WHAT IS BEING ASKED
Your task is to repeat exactly the lines below between the line holding "reports that at" and the line holding "every moment since", inclusive, and only those.

SUPPLIED RECORDS
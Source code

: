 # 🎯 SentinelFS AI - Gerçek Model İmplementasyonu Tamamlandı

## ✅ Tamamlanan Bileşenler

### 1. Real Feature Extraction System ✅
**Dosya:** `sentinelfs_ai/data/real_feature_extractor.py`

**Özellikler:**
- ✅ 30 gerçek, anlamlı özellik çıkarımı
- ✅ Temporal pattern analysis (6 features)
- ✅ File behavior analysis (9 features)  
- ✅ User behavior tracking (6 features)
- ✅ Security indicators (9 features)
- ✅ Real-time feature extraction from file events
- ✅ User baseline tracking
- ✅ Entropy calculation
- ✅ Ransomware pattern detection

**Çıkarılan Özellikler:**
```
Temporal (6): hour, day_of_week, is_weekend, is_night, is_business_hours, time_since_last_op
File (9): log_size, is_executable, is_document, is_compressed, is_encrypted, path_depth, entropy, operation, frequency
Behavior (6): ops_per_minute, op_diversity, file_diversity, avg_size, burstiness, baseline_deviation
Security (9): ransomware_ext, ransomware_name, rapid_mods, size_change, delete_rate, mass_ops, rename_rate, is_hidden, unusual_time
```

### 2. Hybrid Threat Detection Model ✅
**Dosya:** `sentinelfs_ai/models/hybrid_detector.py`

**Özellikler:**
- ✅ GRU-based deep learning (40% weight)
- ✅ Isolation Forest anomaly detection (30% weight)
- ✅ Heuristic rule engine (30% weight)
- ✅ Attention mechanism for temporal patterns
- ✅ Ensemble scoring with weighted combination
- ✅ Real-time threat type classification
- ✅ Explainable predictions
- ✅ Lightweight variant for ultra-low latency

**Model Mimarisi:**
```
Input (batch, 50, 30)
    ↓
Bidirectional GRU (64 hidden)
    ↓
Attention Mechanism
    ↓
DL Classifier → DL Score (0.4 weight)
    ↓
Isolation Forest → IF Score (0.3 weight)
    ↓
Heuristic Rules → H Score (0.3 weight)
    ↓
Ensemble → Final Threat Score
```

---

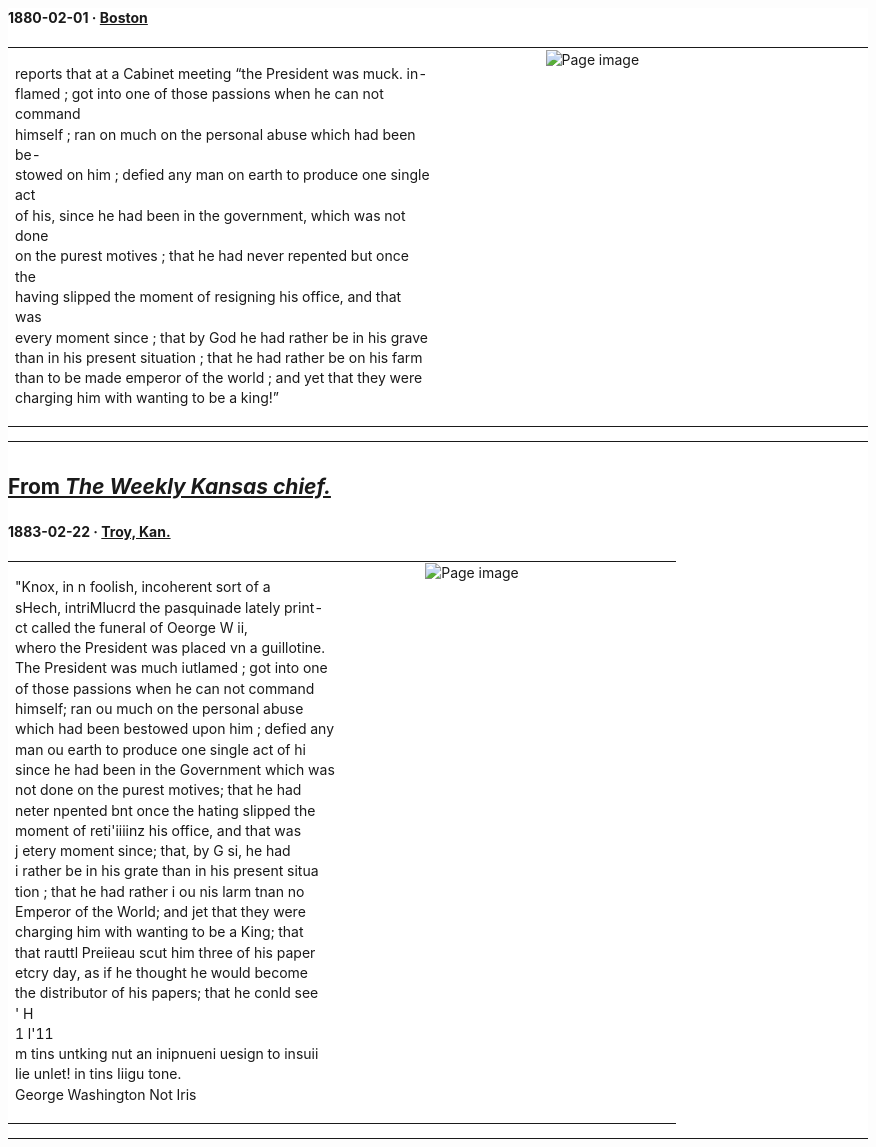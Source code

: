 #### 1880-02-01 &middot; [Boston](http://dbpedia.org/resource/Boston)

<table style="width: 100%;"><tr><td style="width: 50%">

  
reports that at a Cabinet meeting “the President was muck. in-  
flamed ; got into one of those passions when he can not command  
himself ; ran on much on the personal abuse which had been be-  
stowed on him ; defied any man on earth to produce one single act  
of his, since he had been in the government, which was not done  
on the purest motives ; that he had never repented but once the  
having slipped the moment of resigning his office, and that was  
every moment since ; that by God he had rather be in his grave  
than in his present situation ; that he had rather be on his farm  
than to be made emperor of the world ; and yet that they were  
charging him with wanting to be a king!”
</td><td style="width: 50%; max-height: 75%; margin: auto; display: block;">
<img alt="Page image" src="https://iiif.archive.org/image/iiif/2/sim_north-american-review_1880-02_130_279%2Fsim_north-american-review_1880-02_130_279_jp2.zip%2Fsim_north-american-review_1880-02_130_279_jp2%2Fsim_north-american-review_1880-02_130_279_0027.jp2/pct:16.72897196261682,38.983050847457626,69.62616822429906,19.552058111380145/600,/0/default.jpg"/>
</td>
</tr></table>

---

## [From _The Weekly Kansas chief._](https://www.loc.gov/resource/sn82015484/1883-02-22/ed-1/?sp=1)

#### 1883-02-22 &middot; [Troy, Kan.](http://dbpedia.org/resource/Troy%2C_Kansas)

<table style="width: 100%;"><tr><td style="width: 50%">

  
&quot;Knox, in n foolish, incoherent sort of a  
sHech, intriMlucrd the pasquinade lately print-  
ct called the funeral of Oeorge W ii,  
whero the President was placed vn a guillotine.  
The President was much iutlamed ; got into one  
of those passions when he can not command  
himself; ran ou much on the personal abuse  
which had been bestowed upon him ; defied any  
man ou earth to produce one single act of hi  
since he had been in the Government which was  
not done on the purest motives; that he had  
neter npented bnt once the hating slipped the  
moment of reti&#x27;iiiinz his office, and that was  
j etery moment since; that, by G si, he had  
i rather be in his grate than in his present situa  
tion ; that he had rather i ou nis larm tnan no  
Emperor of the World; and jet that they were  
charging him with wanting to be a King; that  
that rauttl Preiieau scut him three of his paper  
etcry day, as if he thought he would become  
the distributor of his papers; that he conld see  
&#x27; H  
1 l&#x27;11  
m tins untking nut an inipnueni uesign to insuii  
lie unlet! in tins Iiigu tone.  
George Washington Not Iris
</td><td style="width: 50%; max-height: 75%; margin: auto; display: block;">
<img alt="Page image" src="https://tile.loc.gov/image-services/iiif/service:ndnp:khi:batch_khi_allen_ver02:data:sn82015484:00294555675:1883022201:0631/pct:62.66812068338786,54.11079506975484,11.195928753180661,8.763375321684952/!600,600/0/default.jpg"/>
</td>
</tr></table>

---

RESPONSE FOR THIS EXERCISE
reports that at a Cabinet meeting “the President was muck. in-  
flamed ; got into one of those passions when he can not command  
himself ; ran on much on the personal abuse which had been be-  
stowed on him ; defied any man on earth to produce one single act  
of his, since he had been in the government, which was not done  
on the purest motives ; that he had never repented but once the  
having slipped the moment of resigning his office, and that was  
every moment since ; that by God he had rather be in his grave  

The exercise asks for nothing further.